▶ **Your goal**
Copy out all lines of the listing below that hold "includegraphics".

▶ **Given records**
::::
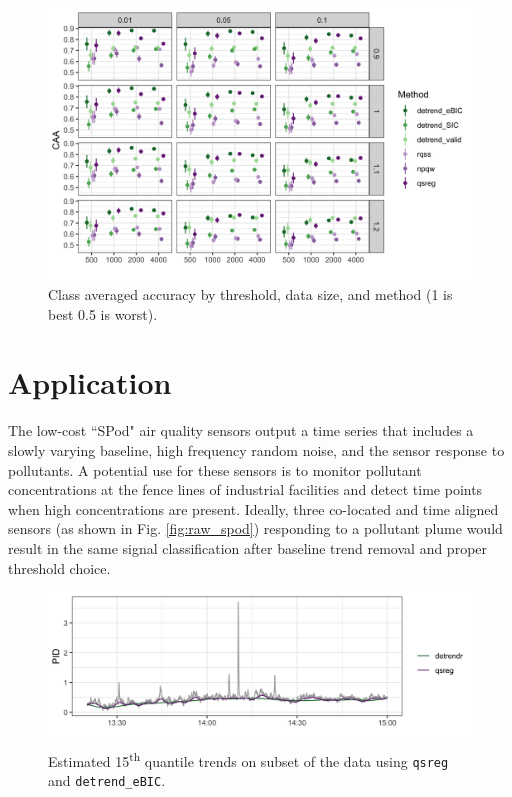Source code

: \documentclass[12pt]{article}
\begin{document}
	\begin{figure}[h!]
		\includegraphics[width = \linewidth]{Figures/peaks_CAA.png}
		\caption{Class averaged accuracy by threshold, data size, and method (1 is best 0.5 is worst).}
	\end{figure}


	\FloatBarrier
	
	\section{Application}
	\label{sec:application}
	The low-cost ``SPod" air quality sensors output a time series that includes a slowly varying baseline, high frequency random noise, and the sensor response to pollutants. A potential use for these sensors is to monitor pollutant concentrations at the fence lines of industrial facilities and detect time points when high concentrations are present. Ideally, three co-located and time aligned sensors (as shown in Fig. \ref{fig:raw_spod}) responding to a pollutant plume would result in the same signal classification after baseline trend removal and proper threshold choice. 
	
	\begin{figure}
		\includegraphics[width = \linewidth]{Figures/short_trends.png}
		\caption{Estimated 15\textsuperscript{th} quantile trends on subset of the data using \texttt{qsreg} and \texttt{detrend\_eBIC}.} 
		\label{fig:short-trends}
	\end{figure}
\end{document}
::::
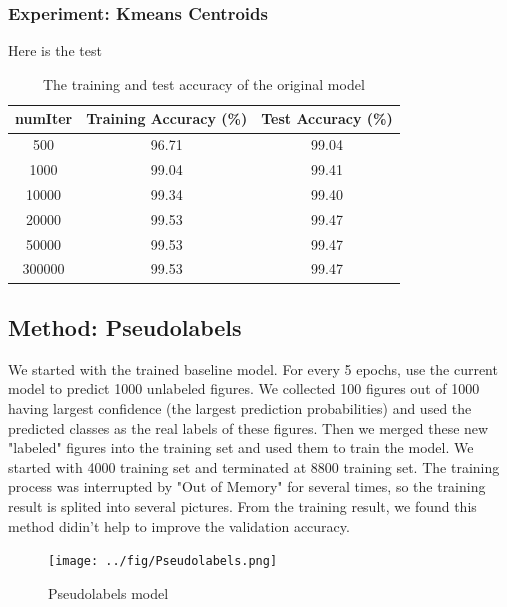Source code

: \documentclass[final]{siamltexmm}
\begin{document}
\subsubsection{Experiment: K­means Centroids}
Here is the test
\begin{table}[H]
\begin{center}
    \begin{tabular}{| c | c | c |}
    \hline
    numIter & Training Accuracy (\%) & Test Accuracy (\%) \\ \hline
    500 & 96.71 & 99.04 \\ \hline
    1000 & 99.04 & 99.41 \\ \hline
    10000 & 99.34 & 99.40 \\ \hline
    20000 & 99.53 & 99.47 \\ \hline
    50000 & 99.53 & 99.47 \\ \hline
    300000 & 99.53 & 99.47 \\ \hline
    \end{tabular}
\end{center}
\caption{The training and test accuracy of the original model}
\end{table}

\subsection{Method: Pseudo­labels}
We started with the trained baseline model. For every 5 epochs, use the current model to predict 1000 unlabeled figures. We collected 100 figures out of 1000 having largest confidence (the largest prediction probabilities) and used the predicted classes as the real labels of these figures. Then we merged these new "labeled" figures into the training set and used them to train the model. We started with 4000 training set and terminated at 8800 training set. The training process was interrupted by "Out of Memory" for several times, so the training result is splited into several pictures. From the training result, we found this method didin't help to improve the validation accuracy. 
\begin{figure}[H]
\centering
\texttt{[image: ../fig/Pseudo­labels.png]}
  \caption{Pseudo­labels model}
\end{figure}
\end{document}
::::
▶ **Your solution**
		\includegraphics[width = \linewidth]{Figures/peaks_CAA.png}
		\includegraphics[width = \linewidth]{Figures/short_trends.png}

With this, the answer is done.